HOW TO COMPLETE THIS TASK
Print out the records in full, keeping each word unchanged.

EXERCISE DATA
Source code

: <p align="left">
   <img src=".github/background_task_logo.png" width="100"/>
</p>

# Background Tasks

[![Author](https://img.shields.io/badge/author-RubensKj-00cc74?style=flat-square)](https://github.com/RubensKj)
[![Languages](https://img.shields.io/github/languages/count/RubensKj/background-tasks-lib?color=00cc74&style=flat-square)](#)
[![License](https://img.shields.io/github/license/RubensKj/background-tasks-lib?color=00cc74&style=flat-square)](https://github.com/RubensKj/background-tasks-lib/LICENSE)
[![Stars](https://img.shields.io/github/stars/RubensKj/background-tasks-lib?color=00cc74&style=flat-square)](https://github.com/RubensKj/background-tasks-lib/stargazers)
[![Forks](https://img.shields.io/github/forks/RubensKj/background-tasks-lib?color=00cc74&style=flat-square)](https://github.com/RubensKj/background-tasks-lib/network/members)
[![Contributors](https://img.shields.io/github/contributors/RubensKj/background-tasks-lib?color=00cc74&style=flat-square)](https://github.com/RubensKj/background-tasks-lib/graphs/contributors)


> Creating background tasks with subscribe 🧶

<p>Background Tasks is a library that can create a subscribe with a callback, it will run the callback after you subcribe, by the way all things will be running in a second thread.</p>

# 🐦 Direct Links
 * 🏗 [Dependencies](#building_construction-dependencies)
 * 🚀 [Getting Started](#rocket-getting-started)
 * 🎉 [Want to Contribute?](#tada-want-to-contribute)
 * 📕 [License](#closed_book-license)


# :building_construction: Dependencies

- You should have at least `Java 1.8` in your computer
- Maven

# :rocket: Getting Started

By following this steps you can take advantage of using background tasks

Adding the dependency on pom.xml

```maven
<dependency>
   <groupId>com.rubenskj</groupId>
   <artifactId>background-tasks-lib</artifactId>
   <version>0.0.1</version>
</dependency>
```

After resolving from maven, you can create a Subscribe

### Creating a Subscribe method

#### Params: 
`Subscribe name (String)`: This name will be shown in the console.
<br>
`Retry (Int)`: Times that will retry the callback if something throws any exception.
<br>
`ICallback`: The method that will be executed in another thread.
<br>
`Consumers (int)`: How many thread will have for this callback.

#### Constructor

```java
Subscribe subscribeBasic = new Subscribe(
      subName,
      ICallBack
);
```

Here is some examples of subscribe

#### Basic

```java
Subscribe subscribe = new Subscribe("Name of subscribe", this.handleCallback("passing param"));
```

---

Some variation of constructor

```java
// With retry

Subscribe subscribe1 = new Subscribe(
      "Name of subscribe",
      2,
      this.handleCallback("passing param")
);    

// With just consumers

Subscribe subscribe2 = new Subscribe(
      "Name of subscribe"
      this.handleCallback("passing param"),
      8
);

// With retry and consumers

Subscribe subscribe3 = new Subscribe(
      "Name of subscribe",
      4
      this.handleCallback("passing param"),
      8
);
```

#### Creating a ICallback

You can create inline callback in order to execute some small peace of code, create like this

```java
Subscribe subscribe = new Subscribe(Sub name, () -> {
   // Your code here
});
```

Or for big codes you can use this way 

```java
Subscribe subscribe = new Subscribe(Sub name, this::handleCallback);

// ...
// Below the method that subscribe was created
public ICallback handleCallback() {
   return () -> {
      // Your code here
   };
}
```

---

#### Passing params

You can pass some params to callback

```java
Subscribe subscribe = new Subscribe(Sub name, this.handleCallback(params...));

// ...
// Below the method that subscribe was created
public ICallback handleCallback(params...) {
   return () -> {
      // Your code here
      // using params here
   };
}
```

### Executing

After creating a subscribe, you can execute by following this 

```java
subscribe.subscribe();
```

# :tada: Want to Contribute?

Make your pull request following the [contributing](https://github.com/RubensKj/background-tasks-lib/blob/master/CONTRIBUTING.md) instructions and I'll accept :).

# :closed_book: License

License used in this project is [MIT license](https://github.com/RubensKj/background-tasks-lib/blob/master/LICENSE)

TASK RESULT
Source code

: <p align="left">
   <img src=".github/background_task_logo.png" width="100"/>
</p>

# Background Tasks

[![Author](https://img.shields.io/badge/author-RubensKj-00cc74?style=flat-square)](https://github.com/RubensKj)
[![Languages](https://img.shields.io/github/languages/count/RubensKj/background-tasks-lib?color=00cc74&style=flat-square)](#)
[![License](https://img.shields.io/github/license/RubensKj/background-tasks-lib?color=00cc74&style=flat-square)](https://github.com/RubensKj/background-tasks-lib/LICENSE)
[![Stars](https://img.shields.io/github/stars/RubensKj/background-tasks-lib?color=00cc74&style=flat-square)](https://github.com/RubensKj/background-tasks-lib/stargazers)
[![Forks](https://img.shields.io/github/forks/RubensKj/background-tasks-lib?color=00cc74&style=flat-square)](https://github.com/RubensKj/background-tasks-lib/network/members)
[![Contributors](https://img.shields.io/github/contributors/RubensKj/background-tasks-lib?color=00cc74&style=flat-square)](https://github.com/RubensKj/background-tasks-lib/graphs/contributors)


> Creating background tasks with subscribe 🧶

<p>Background Tasks is a library that can create a subscribe with a callback, it will run the callback after you subcribe, by the way all things will be running in a second thread.</p>

# 🐦 Direct Links
 * 🏗 [Dependencies](#building_construction-dependencies)
 * 🚀 [Getting Started](#rocket-getting-started)
 * 🎉 [Want to Contribute?](#tada-want-to-contribute)
 * 📕 [License](#closed_book-license)


# :building_construction: Dependencies

- You should have at least `Java 1.8` in your computer
- Maven

# :rocket: Getting Started

By following this steps you can take advantage of using background tasks

Adding the dependency on pom.xml

```maven
<dependency>
   <groupId>com.rubenskj</groupId>
   <artifactId>background-tasks-lib</artifactId>
   <version>0.0.1</version>
</dependency>
```

After resolving from maven, you can create a Subscribe

### Creating a Subscribe method

#### Params: 
`Subscribe name (String)`: This name will be shown in the console.
<br>
`Retry (Int)`: Times that will retry the callback if something throws any exception.
<br>
`ICallback`: The method that will be executed in another thread.
<br>
`Consumers (int)`: How many thread will have for this callback.

#### Constructor

```java
Subscribe subscribeBasic = new Subscribe(
      subName,
      ICallBack
);
```

Here is some examples of subscribe

#### Basic

```java
Subscribe subscribe = new Subscribe("Name of subscribe", this.handleCallback("passing param"));
```

---

Some variation of constructor

```java
// With retry

Subscribe subscribe1 = new Subscribe(
      "Name of subscribe",
      2,
      this.handleCallback("passing param")
);    

// With just consumers

Subscribe subscribe2 = new Subscribe(
      "Name of subscribe"
      this.handleCallback("passing param"),
      8
);

// With retry and consumers

Subscribe subscribe3 = new Subscribe(
      "Name of subscribe",
      4
      this.handleCallback("passing param"),
      8
);
```

#### Creating a ICallback

You can create inline callback in order to execute some small peace of code, create like this

```java
Subscribe subscribe = new Subscribe(Sub name, () -> {
   // Your code here
});
```

Or for big codes you can use this way 

```java
Subscribe subscribe = new Subscribe(Sub name, this::handleCallback);

// ...
// Below the method that subscribe was created
public ICallback handleCallback() {
   return () -> {
      // Your code here
   };
}
```

---

#### Passing params

You can pass some params to callback

```java
Subscribe subscribe = new Subscribe(Sub name, this.handleCallback(params...));

// ...
// Below the method that subscribe was created
public ICallback handleCallback(params...) {
   return () -> {
      // Your code here
      // using params here
   };
}
```

### Executing

After creating a subscribe, you can execute by following this 

```java
subscribe.subscribe();
```

# :tada: Want to Contribute?

Make your pull request following the [contributing](https://github.com/RubensKj/background-tasks-lib/blob/master/CONTRIBUTING.md) instructions and I'll accept :).

# :closed_book: License

License used in this project is [MIT license](https://github.com/RubensKj/background-tasks-lib/blob/master/LICENSE)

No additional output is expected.